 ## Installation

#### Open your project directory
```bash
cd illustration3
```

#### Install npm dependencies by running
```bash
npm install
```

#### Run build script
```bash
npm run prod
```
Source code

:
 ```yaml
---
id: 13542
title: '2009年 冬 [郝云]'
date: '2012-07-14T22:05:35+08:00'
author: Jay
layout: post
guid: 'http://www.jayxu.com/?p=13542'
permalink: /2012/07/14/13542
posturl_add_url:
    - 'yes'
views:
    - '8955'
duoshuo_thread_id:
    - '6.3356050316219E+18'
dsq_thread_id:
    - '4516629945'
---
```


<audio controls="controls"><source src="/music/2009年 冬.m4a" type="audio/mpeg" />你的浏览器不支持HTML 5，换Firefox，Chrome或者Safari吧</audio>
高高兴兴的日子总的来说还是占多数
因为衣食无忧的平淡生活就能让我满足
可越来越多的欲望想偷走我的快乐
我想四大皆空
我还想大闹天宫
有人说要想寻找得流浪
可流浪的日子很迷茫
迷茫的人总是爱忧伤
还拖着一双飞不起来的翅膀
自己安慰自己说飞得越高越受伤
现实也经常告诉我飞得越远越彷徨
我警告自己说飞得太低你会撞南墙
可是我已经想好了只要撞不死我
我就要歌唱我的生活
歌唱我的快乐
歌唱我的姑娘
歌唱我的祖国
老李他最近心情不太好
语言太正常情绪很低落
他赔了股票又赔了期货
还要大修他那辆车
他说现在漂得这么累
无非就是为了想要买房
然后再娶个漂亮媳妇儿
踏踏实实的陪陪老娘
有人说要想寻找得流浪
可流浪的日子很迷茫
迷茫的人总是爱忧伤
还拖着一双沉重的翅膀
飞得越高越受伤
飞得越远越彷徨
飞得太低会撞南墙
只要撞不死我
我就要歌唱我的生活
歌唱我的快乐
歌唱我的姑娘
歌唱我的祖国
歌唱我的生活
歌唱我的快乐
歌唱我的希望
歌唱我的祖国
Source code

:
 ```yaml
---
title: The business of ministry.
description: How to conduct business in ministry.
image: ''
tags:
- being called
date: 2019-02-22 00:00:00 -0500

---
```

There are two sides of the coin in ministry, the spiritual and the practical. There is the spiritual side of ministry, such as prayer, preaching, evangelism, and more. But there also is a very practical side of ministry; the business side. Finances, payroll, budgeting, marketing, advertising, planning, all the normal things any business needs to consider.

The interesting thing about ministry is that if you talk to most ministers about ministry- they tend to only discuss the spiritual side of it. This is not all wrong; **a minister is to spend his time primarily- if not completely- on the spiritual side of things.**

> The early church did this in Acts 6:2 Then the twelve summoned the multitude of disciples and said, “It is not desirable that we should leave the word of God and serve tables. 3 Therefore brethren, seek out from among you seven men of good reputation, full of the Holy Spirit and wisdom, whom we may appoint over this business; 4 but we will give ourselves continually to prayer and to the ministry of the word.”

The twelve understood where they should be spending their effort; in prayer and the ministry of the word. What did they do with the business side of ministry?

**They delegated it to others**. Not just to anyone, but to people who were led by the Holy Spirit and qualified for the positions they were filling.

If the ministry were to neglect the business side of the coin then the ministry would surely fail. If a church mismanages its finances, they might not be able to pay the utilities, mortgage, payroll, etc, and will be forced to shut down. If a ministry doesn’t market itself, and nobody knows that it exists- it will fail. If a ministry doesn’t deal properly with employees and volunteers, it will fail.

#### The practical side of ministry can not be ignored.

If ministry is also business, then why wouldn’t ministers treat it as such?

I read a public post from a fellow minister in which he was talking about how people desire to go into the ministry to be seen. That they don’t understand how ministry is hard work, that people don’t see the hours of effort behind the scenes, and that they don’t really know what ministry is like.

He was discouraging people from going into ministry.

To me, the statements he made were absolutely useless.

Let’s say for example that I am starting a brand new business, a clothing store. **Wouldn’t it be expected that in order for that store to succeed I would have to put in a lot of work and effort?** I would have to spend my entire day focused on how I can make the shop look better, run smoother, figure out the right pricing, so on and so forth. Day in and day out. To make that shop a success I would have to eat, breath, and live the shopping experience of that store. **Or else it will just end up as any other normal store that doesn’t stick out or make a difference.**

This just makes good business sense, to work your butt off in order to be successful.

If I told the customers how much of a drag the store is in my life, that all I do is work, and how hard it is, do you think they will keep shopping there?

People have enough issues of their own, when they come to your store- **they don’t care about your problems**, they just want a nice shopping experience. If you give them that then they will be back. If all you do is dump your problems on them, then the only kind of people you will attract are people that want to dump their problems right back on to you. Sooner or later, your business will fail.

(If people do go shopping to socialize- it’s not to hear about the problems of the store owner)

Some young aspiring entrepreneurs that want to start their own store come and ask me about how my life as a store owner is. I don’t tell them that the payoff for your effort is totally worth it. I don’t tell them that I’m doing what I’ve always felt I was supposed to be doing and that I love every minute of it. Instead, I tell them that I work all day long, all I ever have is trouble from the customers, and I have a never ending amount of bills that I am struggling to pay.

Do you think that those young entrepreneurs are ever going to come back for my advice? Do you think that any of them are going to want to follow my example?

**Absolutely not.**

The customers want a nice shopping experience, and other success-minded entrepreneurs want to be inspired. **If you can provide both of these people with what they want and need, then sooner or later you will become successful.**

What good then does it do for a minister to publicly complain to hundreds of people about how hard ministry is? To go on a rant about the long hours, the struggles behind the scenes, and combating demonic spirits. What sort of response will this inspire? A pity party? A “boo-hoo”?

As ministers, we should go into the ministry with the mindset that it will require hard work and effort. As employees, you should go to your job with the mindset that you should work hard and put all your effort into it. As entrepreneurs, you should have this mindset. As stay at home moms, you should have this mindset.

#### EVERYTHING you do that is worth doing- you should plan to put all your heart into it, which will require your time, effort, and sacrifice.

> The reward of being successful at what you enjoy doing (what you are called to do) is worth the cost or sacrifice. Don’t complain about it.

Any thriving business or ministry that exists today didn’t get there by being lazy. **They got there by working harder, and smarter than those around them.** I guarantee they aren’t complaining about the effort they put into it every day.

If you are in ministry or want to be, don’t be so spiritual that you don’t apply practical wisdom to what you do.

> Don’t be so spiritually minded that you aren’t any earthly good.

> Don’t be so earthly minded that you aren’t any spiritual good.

· · · · ·

### WHAT THE TASK REQUIRES
Every record must be set down again exactly.

### SOLUTION TO THE EXERCISE
 ## Installation

#### Open your project directory
```bash
cd illustration3
```

#### Install npm dependencies by running
```bash
npm install
```

#### Run build script
```bash
npm run prod
```
Source code

:
 ```yaml
---
id: 13542
title: '2009年 冬 [郝云]'
date: '2012-07-14T22:05:35+08:00'
author: Jay
layout: post
guid: 'http://www.jayxu.com/?p=13542'
permalink: /2012/07/14/13542
posturl_add_url:
    - 'yes'
views:
    - '8955'
duoshuo_thread_id:
    - '6.3356050316219E+18'
dsq_thread_id:
    - '4516629945'
---
```


<audio controls="controls"><source src="/music/2009年 冬.m4a" type="audio/mpeg" />你的浏览器不支持HTML 5，换Firefox，Chrome或者Safari吧</audio>
高高兴兴的日子总的来说还是占多数
因为衣食无忧的平淡生活就能让我满足
可越来越多的欲望想偷走我的快乐
我想四大皆空
我还想大闹天宫
有人说要想寻找得流浪
可流浪的日子很迷茫
迷茫的人总是爱忧伤
还拖着一双飞不起来的翅膀
自己安慰自己说飞得越高越受伤
现实也经常告诉我飞得越远越彷徨
我警告自己说飞得太低你会撞南墙
可是我已经想好了只要撞不死我
我就要歌唱我的生活
歌唱我的快乐
歌唱我的姑娘
歌唱我的祖国
老李他最近心情不太好
语言太正常情绪很低落
他赔了股票又赔了期货
还要大修他那辆车
他说现在漂得这么累
无非就是为了想要买房
然后再娶个漂亮媳妇儿
踏踏实实的陪陪老娘
有人说要想寻找得流浪
可流浪的日子很迷茫
迷茫的人总是爱忧伤
还拖着一双沉重的翅膀
飞得越高越受伤
飞得越远越彷徨
飞得太低会撞南墙
只要撞不死我
我就要歌唱我的生活
歌唱我的快乐
歌唱我的姑娘
歌唱我的祖国
歌唱我的生活
歌唱我的快乐
歌唱我的希望
歌唱我的祖国
Source code

:
 ```yaml
---
title: The business of ministry.
description: How to conduct business in ministry.
image: ''
tags:
- being called
date: 2019-02-22 00:00:00 -0500

---
```

There are two sides of the coin in ministry, the spiritual and the practical. There is the spiritual side of ministry, such as prayer, preaching, evangelism, and more. But there also is a very practical side of ministry; the business side. Finances, payroll, budgeting, marketing, advertising, planning, all the normal things any business needs to consider.

The interesting thing about ministry is that if you talk to most ministers about ministry- they tend to only discuss the spiritual side of it. This is not all wrong; **a minister is to spend his time primarily- if not completely- on the spiritual side of things.**

> The early church did this in Acts 6:2 Then the twelve summoned the multitude of disciples and said, “It is not desirable that we should leave the word of God and serve tables. 3 Therefore brethren, seek out from among you seven men of good reputation, full of the Holy Spirit and wisdom, whom we may appoint over this business; 4 but we will give ourselves continually to prayer and to the ministry of the word.”

The twelve understood where they should be spending their effort; in prayer and the ministry of the word. What did they do with the business side of ministry?

**They delegated it to others**. Not just to anyone, but to people who were led by the Holy Spirit and qualified for the positions they were filling.

If the ministry were to neglect the business side of the coin then the ministry would surely fail. If a church mismanages its finances, they might not be able to pay the utilities, mortgage, payroll, etc, and will be forced to shut down. If a ministry doesn’t market itself, and nobody knows that it exists- it will fail. If a ministry doesn’t deal properly with employees and volunteers, it will fail.

#### The practical side of ministry can not be ignored.

If ministry is also business, then why wouldn’t ministers treat it as such?

I read a public post from a fellow minister in which he was talking about how people desire to go into the ministry to be seen. That they don’t understand how ministry is hard work, that people don’t see the hours of effort behind the scenes, and that they don’t really know what ministry is like.

He was discouraging people from going into ministry.

To me, the statements he made were absolutely useless.

Let’s say for example that I am starting a brand new business, a clothing store. **Wouldn’t it be expected that in order for that store to succeed I would have to put in a lot of work and effort?** I would have to spend my entire day focused on how I can make the shop look better, run smoother, figure out the right pricing, so on and so forth. Day in and day out. To make that shop a success I would have to eat, breath, and live the shopping experience of that store. **Or else it will just end up as any other normal store that doesn’t stick out or make a difference.**

This just makes good business sense, to work your butt off in order to be successful.

If I told the customers how much of a drag the store is in my life, that all I do is work, and how hard it is, do you think they will keep shopping there?

People have enough issues of their own, when they come to your store- **they don’t care about your problems**, they just want a nice shopping experience. If you give them that then they will be back. If all you do is dump your problems on them, then the only kind of people you will attract are people that want to dump their problems right back on to you. Sooner or later, your business will fail.

(If people do go shopping to socialize- it’s not to hear about the problems of the store owner)

Some young aspiring entrepreneurs that want to start their own store come and ask me about how my life as a store owner is. I don’t tell them that the payoff for your effort is totally worth it. I don’t tell them that I’m doing what I’ve always felt I was supposed to be doing and that I love every minute of it. Instead, I tell them that I work all day long, all I ever have is trouble from the customers, and I have a never ending amount of bills that I am struggling to pay.

Do you think that those young entrepreneurs are ever going to come back for my advice? Do you think that any of them are going to want to follow my example?

**Absolutely not.**

The customers want a nice shopping experience, and other success-minded entrepreneurs want to be inspired. **If you can provide both of these people with what they want and need, then sooner or later you will become successful.**

What good then does it do for a minister to publicly complain to hundreds of people about how hard ministry is? To go on a rant about the long hours, the struggles behind the scenes, and combating demonic spirits. What sort of response will this inspire? A pity party? A “boo-hoo”?

As ministers, we should go into the ministry with the mindset that it will require hard work and effort. As employees, you should go to your job with the mindset that you should work hard and put all your effort into it. As entrepreneurs, you should have this mindset. As stay at home moms, you should have this mindset.

#### EVERYTHING you do that is worth doing- you should plan to put all your heart into it, which will require your time, effort, and sacrifice.

> The reward of being successful at what you enjoy doing (what you are called to do) is worth the cost or sacrifice. Don’t complain about it.

Any thriving business or ministry that exists today didn’t get there by being lazy. **They got there by working harder, and smarter than those around them.** I guarantee they aren’t complaining about the effort they put into it every day.

If you are in ministry or want to be, don’t be so spiritual that you don’t apply practical wisdom to what you do.

> Don’t be so spiritually minded that you aren’t any earthly good.

> Don’t be so earthly minded that you aren’t any spiritual good.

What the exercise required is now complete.